====== Data for the task

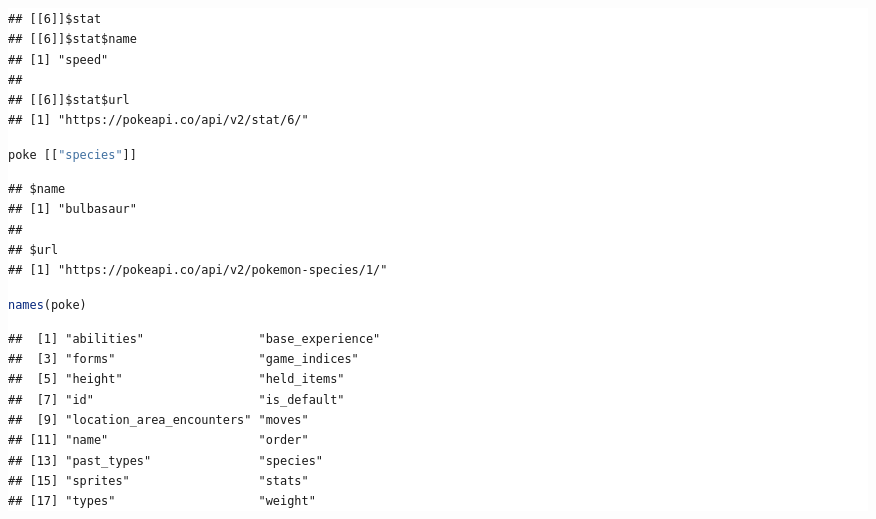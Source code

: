     ## [[6]]$stat
    ## [[6]]$stat$name
    ## [1] "speed"
    ## 
    ## [[6]]$stat$url
    ## [1] "https://pokeapi.co/api/v2/stat/6/"

``` r
poke [["species"]]
```

    ## $name
    ## [1] "bulbasaur"
    ## 
    ## $url
    ## [1] "https://pokeapi.co/api/v2/pokemon-species/1/"

``` r
names(poke)
```

    ##  [1] "abilities"                "base_experience"         
    ##  [3] "forms"                    "game_indices"            
    ##  [5] "height"                   "held_items"              
    ##  [7] "id"                       "is_default"              
    ##  [9] "location_area_encounters" "moves"                   
    ## [11] "name"                     "order"                   
    ## [13] "past_types"               "species"                 
    ## [15] "sprites"                  "stats"                   
    ## [17] "types"                    "weight"

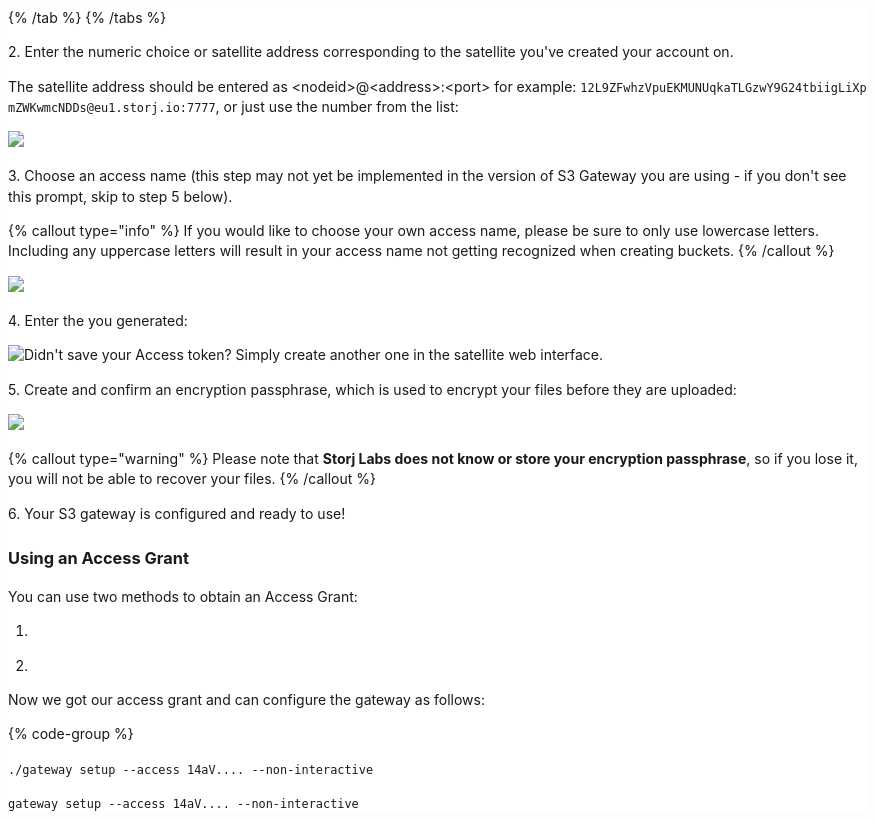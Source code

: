 {% /tab %}
{% /tabs %}

2\. Enter the numeric choice or satellite address corresponding to the satellite you've created your account on.

The satellite address should be entered as \<nodeid>@\<address>:\<port> for example: `12L9ZFwhzVpuEKMUNUqkaTLGzwY9G24tbiigLiXpmZWKwmcNDDs@eu1.storj.io:7777`, or just use the number from the list:

![](https://link.storjshare.io/raw/jua7rls6hkx5556qfcmhrqed2tfa/docs/images/BirgvyDy2IoOQ47RfoyHZ_self-s3-01.png)

3\. Choose an access name (this step may not yet be implemented in the version of S3 Gateway you are using - if you don't see this prompt, skip to step 5 below).

{% callout type="info"  %}
If you would like to choose your own access name, please be sure to only use lowercase letters. Including any uppercase letters will result in your access name not getting recognized when creating buckets.
{% /callout %}

![](https://link.storjshare.io/raw/jua7rls6hkx5556qfcmhrqed2tfa/docs/images/6vsa92CZ3AjvuQ0Hfc79__self-s3-02.png)

4\. Enter the [](docId:OXSINcFRuVMBacPvswwNU) you generated:

![Didn't save your Access token? Simply create another one in the satellite web interface.](https://link.storjshare.io/raw/jua7rls6hkx5556qfcmhrqed2tfa/docs/images/Rw3hYkf0CYKx49aJUyCgU_self-s3-03.png)

5\. Create and confirm an encryption passphrase, which is used to encrypt your files before they are uploaded:

![](https://link.storjshare.io/raw/jua7rls6hkx5556qfcmhrqed2tfa/docs/images/r0PGzFlbeZmrAUhoUXuYJ_self-s3-04.png)

{% callout type="warning"  %}
Please note that **Storj Labs does not know or store your encryption passphrase**, so if you lose it, you will not be able to recover your files.
{% /callout %}

6\. Your S3 gateway is configured and ready to use!

### Using an Access Grant

You can use two methods to obtain an Access Grant:

1.  [](docId:Ch4vLynsEqyT2-3qDEBiy)

2.  [](docId:b4-QgUOxVHDHSIWpAf3hG)

Now we got our access grant and can configure the gateway as follows:

{% code-group %}

```windows
./gateway setup --access 14aV.... --non-interactive
```

```linux
gateway setup --access 14aV.... --non-interactive
```
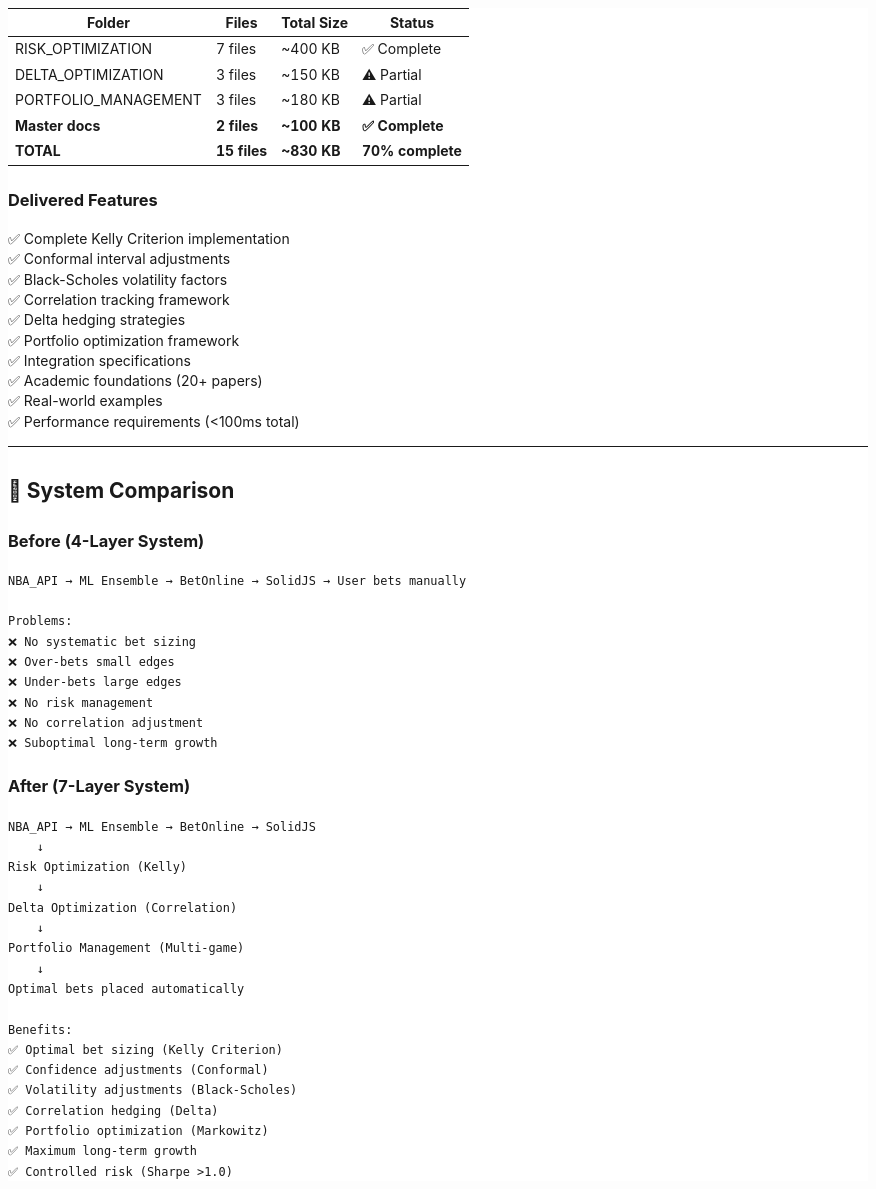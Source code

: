| Folder | Files | Total Size | Status |
|--------|-------|------------|--------|
| RISK_OPTIMIZATION | 7 files | ~400 KB | ✅ Complete |
| DELTA_OPTIMIZATION | 3 files | ~150 KB | ⚠️ Partial |
| PORTFOLIO_MANAGEMENT | 3 files | ~180 KB | ⚠️ Partial |
| **Master docs** | **2 files** | **~100 KB** | **✅ Complete** |
| **TOTAL** | **15 files** | **~830 KB** | **70% complete** |

### Delivered Features

✅ Complete Kelly Criterion implementation  
✅ Conformal interval adjustments  
✅ Black-Scholes volatility factors  
✅ Correlation tracking framework  
✅ Delta hedging strategies  
✅ Portfolio optimization framework  
✅ Integration specifications  
✅ Academic foundations (20+ papers)  
✅ Real-world examples  
✅ Performance requirements (<100ms total)

---

## 🎯 System Comparison

### Before (4-Layer System)
```
NBA_API → ML Ensemble → BetOnline → SolidJS → User bets manually

Problems:
❌ No systematic bet sizing
❌ Over-bets small edges
❌ Under-bets large edges
❌ No risk management
❌ No correlation adjustment
❌ Suboptimal long-term growth
```

### After (7-Layer System)
```
NBA_API → ML Ensemble → BetOnline → SolidJS
    ↓
Risk Optimization (Kelly)
    ↓
Delta Optimization (Correlation)
    ↓
Portfolio Management (Multi-game)
    ↓
Optimal bets placed automatically

Benefits:
✅ Optimal bet sizing (Kelly Criterion)
✅ Confidence adjustments (Conformal)
✅ Volatility adjustments (Black-Scholes)
✅ Correlation hedging (Delta)
✅ Portfolio optimization (Markowitz)
✅ Maximum long-term growth
✅ Controlled risk (Sharpe >1.0)
```

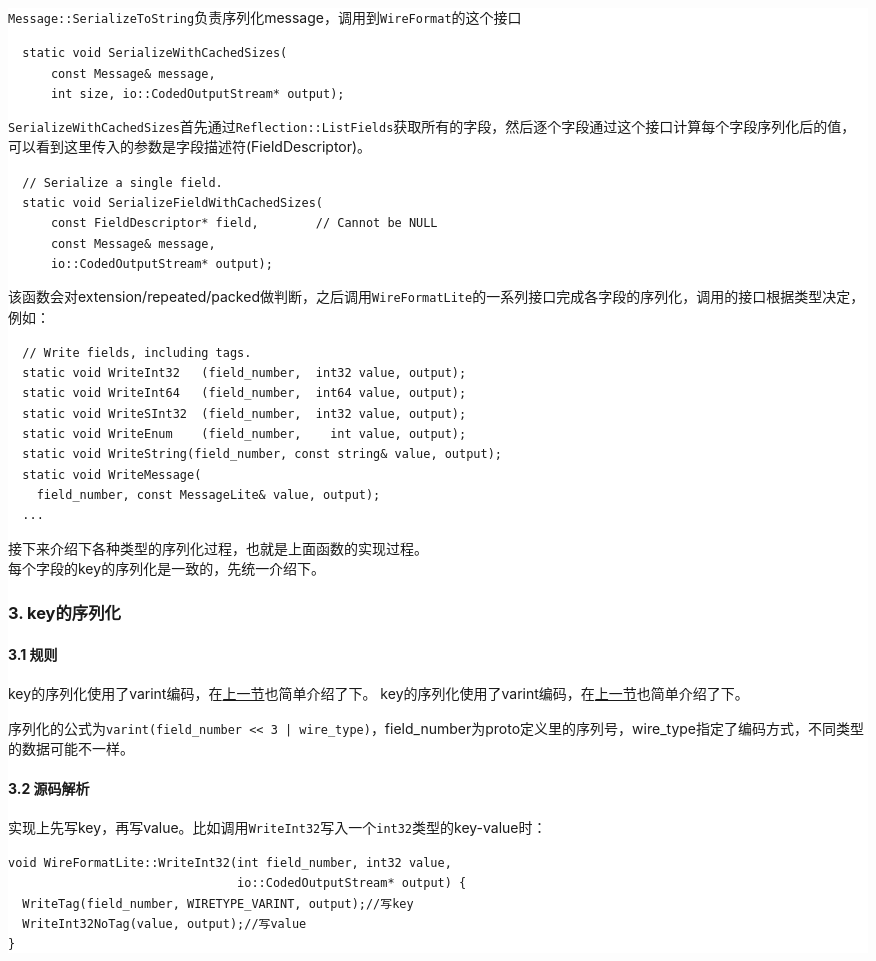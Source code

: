 `Message::SerializeToString`负责序列化message，调用到`WireFormat`的这个接口

```
  static void SerializeWithCachedSizes(
      const Message& message,
      int size, io::CodedOutputStream* output);
```

`SerializeWithCachedSizes`首先通过`Reflection::ListFields`获取所有的字段，然后逐个字段通过这个接口计算每个字段序列化后的值，可以看到这里传入的参数是字段描述符(FieldDescriptor)。

```
  // Serialize a single field.
  static void SerializeFieldWithCachedSizes(
      const FieldDescriptor* field,        // Cannot be NULL
      const Message& message,
      io::CodedOutputStream* output);
```

该函数会对extension/repeated/packed做判断，之后调用`WireFormatLite`的一系列接口完成各字段的序列化，调用的接口根据类型决定，例如：

```
  // Write fields, including tags.
  static void WriteInt32   (field_number,  int32 value, output);
  static void WriteInt64   (field_number,  int64 value, output);
  static void WriteSInt32  (field_number,  int32 value, output);
  static void WriteEnum    (field_number,    int value, output);
  static void WriteString(field_number, const string& value, output);
  static void WriteMessage(
    field_number, const MessageLite& value, output);
  ...
```

接下来介绍下各种类型的序列化过程，也就是上面函数的实现过程。  
每个字段的key的序列化是一致的，先统一介绍下。

### 3. key的序列化

#### 3.1 规则
key的序列化使用了varint编码，在[上一节](http://izualzhy.cn/c/cpp/2016/08/17/protobuf-encode-varint-and-zigzag)也简单介绍了下。
key的序列化使用了varint编码，在[上一节](http://izualzhy.cn/c/cpp/2016/08/17/protobuf-encode-varint-and-zigzag)也简单介绍了下。

序列化的公式为`varint(field_number << 3 | wire_type)`，field\_number为proto定义里的序列号，wire\_type指定了编码方式，不同类型的数据可能不一样。

#### 3.2 源码解析

实现上先写key，再写value。比如调用`WriteInt32`写入一个`int32`类型的key-value时：

```
void WireFormatLite::WriteInt32(int field_number, int32 value,
                                io::CodedOutputStream* output) {
  WriteTag(field_number, WIRETYPE_VARINT, output);//写key
  WriteInt32NoTag(value, output);//写value
} 
```
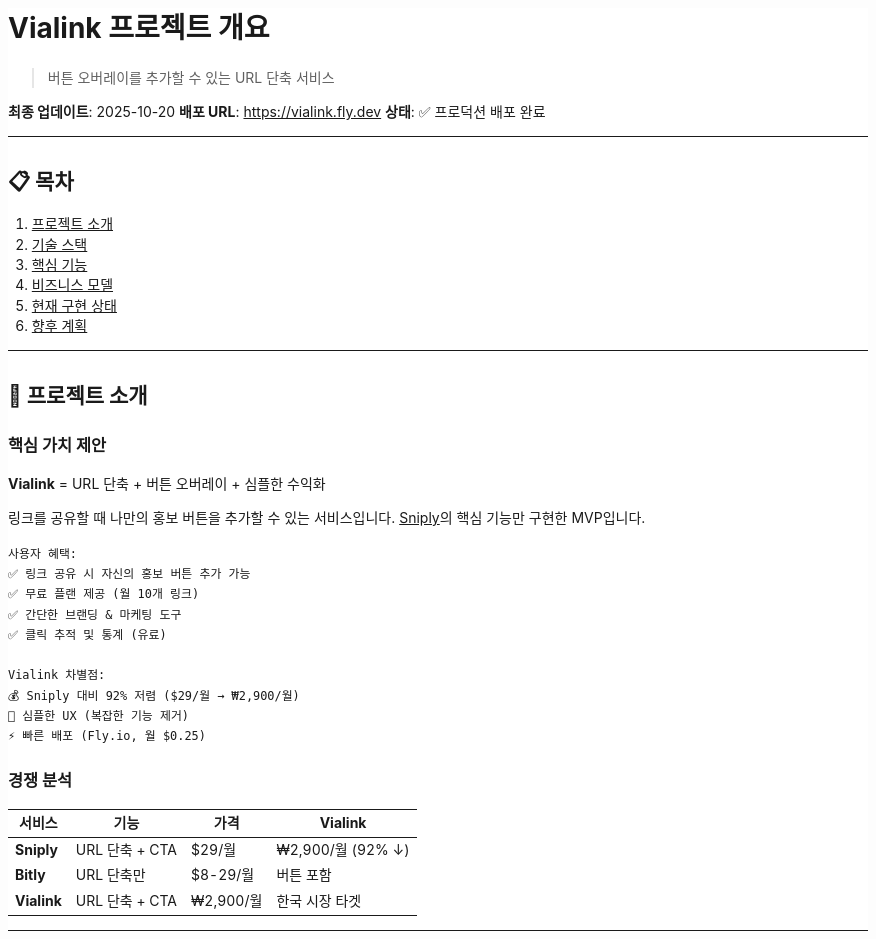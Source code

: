 # Vialink 프로젝트 개요

> 버튼 오버레이를 추가할 수 있는 URL 단축 서비스

**최종 업데이트**: 2025-10-20
**배포 URL**: https://vialink.fly.dev
**상태**: ✅ 프로덕션 배포 완료

---

## 📋 목차

1. [프로젝트 소개](#프로젝트-소개)
2. [기술 스택](#기술-스택)
3. [핵심 기능](#핵심-기능)
4. [비즈니스 모델](#비즈니스-모델)
5. [현재 구현 상태](#현재-구현-상태)
6. [향후 계획](#향후-계획)

---

## 🎯 프로젝트 소개

### 핵심 가치 제안

**Vialink** = URL 단축 + 버튼 오버레이 + 심플한 수익화

링크를 공유할 때 나만의 홍보 버튼을 추가할 수 있는 서비스입니다. [Sniply](https://sniply.io/)의 핵심 기능만 구현한 MVP입니다.

```
사용자 혜택:
✅ 링크 공유 시 자신의 홍보 버튼 추가 가능
✅ 무료 플랜 제공 (월 10개 링크)
✅ 간단한 브랜딩 & 마케팅 도구
✅ 클릭 추적 및 통계 (유료)

Vialink 차별점:
💰 Sniply 대비 92% 저렴 ($29/월 → ₩2,900/월)
🎯 심플한 UX (복잡한 기능 제거)
⚡ 빠른 배포 (Fly.io, 월 $0.25)
```

### 경쟁 분석

| 서비스 | 기능 | 가격 | Vialink |
|--------|------|------|---------|
| **Sniply** | URL 단축 + CTA | $29/월 | ₩2,900/월 (92% ↓) |
| **Bitly** | URL 단축만 | $8-29/월 | 버튼 포함 |
| **Vialink** | URL 단축 + CTA | ₩2,900/월 | 한국 시장 타겟 |

---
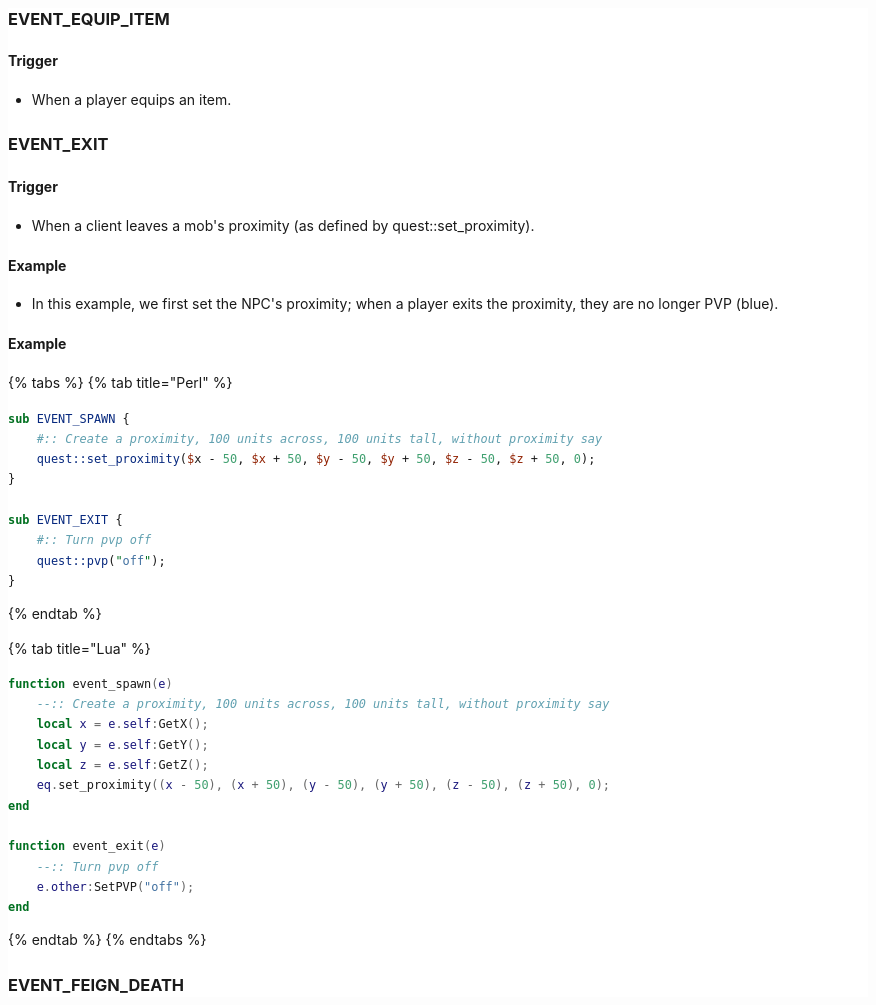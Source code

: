 ### EVENT\_EQUIP\_ITEM

#### Trigger

* When a player equips an item.

### EVENT\_EXIT

#### Trigger

* When a client leaves a mob's proximity \(as defined by quest::set\_proximity\).

#### Example

* In this example, we first set the NPC's proximity; when a player exits the proximity, they are no longer PVP \(blue\).

#### Example

{% tabs %}
{% tab title="Perl" %}
```perl
sub EVENT_SPAWN {
    #:: Create a proximity, 100 units across, 100 units tall, without proximity say
    quest::set_proximity($x - 50, $x + 50, $y - 50, $y + 50, $z - 50, $z + 50, 0);
}

sub EVENT_EXIT {
    #:: Turn pvp off
    quest::pvp("off");
}
```
{% endtab %}

{% tab title="Lua" %}
```lua
function event_spawn(e)
    --:: Create a proximity, 100 units across, 100 units tall, without proximity say
    local x = e.self:GetX();
    local y = e.self:GetY();
    local z = e.self:GetZ();
    eq.set_proximity((x - 50), (x + 50), (y - 50), (y + 50), (z - 50), (z + 50), 0);    
end

function event_exit(e)
    --:: Turn pvp off
    e.other:SetPVP("off");
end
```
{% endtab %}
{% endtabs %}

### EVENT\_FEIGN\_DEATH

============

Instructions for the task:
Please provide an exact transcription of each line from the one holding "defined by quest::set\_proximity\)." through the final line of the data above.

Answer section:
* When a client leaves a mob's proximity \(as defined by quest::set\_proximity\).

#### Example

* In this example, we first set the NPC's proximity; when a player exits the proximity, they are no longer PVP \(blue\).

#### Example

{% tabs %}
{% tab title="Perl" %}
```perl
sub EVENT_SPAWN {
    #:: Create a proximity, 100 units across, 100 units tall, without proximity say
    quest::set_proximity($x - 50, $x + 50, $y - 50, $y + 50, $z - 50, $z + 50, 0);
}

sub EVENT_EXIT {
    #:: Turn pvp off
    quest::pvp("off");
}
```
{% endtab %}

{% tab title="Lua" %}
```lua
function event_spawn(e)
    --:: Create a proximity, 100 units across, 100 units tall, without proximity say
    local x = e.self:GetX();
    local y = e.self:GetY();
    local z = e.self:GetZ();
    eq.set_proximity((x - 50), (x + 50), (y - 50), (y + 50), (z - 50), (z + 50), 0);    
end

function event_exit(e)
    --:: Turn pvp off
    e.other:SetPVP("off");
end
```
{% endtab %}
{% endtabs %}

### EVENT\_FEIGN\_DEATH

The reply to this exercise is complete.